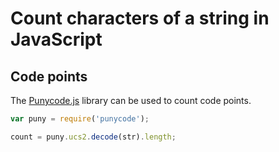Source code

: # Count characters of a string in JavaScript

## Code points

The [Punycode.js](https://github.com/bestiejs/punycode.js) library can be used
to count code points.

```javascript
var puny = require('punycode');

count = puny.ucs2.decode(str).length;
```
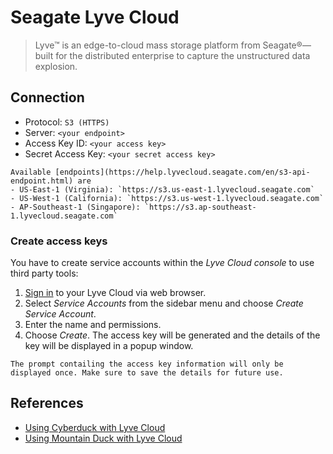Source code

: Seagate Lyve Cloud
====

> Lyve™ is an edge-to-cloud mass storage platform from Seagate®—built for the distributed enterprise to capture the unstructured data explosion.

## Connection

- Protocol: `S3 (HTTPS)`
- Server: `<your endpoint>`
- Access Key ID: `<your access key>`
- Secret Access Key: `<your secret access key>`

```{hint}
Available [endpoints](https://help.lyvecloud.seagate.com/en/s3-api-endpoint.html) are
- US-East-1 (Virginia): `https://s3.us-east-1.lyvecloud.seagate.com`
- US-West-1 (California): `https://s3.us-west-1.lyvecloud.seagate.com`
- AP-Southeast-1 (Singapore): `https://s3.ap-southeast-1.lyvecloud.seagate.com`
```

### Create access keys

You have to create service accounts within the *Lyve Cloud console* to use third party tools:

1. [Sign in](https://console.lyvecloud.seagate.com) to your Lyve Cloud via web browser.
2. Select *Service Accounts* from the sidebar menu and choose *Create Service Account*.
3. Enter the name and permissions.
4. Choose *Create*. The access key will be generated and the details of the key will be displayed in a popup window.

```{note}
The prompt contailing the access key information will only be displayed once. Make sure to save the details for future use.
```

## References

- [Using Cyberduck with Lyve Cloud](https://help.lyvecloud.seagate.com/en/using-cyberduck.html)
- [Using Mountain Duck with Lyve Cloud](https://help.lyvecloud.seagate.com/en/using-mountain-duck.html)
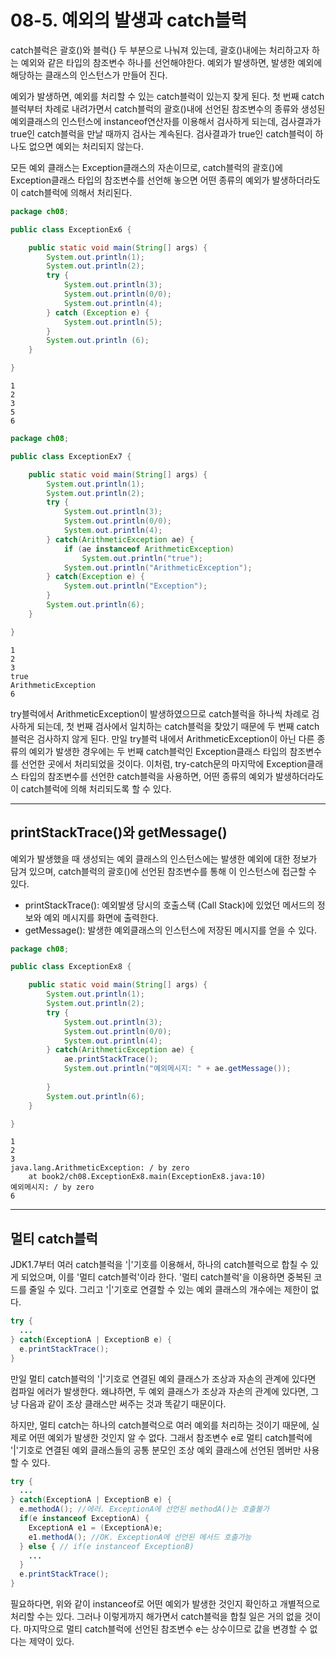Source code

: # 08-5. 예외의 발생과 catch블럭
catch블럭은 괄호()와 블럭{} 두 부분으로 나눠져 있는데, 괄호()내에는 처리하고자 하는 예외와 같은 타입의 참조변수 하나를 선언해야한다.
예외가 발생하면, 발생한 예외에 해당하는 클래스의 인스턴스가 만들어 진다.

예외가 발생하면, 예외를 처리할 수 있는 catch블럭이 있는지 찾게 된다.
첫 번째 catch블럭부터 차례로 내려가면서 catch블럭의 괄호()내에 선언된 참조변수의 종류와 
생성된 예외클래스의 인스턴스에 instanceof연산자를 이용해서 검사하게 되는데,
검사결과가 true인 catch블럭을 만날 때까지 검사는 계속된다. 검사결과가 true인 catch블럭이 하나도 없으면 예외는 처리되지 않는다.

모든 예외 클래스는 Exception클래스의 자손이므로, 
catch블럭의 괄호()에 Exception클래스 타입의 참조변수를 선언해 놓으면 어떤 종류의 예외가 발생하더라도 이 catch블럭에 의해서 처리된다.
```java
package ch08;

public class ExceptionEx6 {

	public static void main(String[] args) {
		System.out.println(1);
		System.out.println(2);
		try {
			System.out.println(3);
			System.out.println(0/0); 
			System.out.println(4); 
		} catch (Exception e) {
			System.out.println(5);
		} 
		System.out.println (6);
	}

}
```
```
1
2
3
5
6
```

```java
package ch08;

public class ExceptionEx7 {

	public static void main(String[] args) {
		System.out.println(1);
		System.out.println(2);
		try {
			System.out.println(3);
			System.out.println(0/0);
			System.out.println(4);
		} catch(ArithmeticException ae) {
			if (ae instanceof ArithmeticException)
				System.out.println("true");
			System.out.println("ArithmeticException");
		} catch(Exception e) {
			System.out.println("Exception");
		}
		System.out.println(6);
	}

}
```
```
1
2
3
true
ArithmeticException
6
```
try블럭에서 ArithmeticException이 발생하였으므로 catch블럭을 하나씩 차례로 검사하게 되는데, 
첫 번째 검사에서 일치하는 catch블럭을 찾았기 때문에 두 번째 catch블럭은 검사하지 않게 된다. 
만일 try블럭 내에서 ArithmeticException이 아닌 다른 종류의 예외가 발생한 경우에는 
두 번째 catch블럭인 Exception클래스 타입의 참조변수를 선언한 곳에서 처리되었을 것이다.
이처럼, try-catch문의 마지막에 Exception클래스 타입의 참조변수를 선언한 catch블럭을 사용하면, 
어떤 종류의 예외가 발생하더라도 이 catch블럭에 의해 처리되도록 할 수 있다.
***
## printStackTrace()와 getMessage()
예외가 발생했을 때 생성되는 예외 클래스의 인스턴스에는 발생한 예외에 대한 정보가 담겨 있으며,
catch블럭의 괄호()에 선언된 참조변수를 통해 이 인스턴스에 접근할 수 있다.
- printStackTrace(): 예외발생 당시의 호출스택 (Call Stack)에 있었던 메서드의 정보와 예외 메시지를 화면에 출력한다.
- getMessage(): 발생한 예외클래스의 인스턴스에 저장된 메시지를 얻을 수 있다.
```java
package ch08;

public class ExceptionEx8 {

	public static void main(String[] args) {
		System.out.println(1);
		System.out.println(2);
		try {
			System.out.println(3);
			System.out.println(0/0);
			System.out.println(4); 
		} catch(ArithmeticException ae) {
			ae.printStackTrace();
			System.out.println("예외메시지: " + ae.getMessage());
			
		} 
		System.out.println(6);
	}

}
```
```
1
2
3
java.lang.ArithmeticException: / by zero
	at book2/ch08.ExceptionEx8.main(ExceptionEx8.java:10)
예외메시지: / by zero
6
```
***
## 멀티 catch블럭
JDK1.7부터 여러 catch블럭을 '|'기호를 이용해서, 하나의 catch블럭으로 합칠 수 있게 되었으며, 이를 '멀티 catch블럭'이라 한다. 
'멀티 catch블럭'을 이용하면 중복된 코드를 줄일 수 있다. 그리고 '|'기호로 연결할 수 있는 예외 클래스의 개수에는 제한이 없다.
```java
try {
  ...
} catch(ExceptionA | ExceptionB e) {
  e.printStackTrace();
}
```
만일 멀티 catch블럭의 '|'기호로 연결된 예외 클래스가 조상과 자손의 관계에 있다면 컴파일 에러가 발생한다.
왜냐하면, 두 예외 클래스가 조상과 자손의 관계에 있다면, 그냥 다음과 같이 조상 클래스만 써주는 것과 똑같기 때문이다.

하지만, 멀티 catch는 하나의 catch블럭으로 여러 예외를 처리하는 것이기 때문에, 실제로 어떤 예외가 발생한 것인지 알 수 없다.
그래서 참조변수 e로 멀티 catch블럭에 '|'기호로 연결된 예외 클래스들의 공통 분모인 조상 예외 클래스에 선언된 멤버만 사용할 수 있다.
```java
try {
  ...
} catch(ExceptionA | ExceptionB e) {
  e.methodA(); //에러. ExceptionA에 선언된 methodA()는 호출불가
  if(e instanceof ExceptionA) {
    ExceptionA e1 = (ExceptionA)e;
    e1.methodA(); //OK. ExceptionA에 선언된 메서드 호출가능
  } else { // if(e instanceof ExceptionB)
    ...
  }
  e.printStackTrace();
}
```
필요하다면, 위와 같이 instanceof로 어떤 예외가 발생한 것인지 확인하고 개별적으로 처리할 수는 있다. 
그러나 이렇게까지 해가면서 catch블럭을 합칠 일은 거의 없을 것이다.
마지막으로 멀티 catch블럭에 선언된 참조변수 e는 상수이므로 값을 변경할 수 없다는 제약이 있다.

------------------------------------------------

Collect the complete line wherever the string "getMessage" appears in the records.

## printStackTrace()와 getMessage()
- getMessage(): 발생한 예외클래스의 인스턴스에 저장된 메시지를 얻을 수 있다.
			System.out.println("예외메시지: " + ae.getMessage());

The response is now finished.